WHAT NEEDS TO BE DONE: If a line of the data below holds the string "this", copy it.

(Collected data)
···

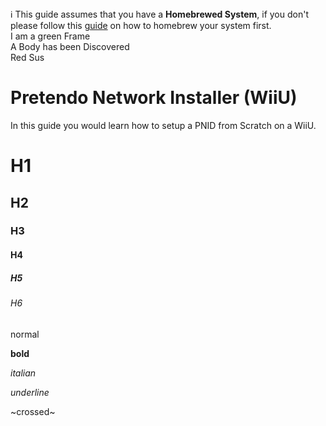 
<div class="info-frame">ℹ️ This guide assumes that you have a <b>Homebrewed System</b>, if you don't please follow this <a href="https://wiiu.hacks.guide/#/">guide</a> on how to homebrew your system first.</div>

<div class="info-frame green">I am a green Frame</div>

<div class="info-frame yellow">A Body has been Discovered</div>

<div class="info-frame red">Red Sus</div>

# Pretendo Network Installer (WiiU)
In this guide you would learn how to setup a PNID from Scratch on a WiiU.

# H1
## H2
### H3
#### H4
##### H5
###### H6

normal

**bold**

*italian*

_underline_

~crossed~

···

ANSWER BOX:
<div class="info-frame">ℹ️ This guide assumes that you have a <b>Homebrewed System</b>, if you don't please follow this <a href="https://wiiu.hacks.guide/#/">guide</a> on how to homebrew your system first.</div>
In this guide you would learn how to setup a PNID from Scratch on a WiiU.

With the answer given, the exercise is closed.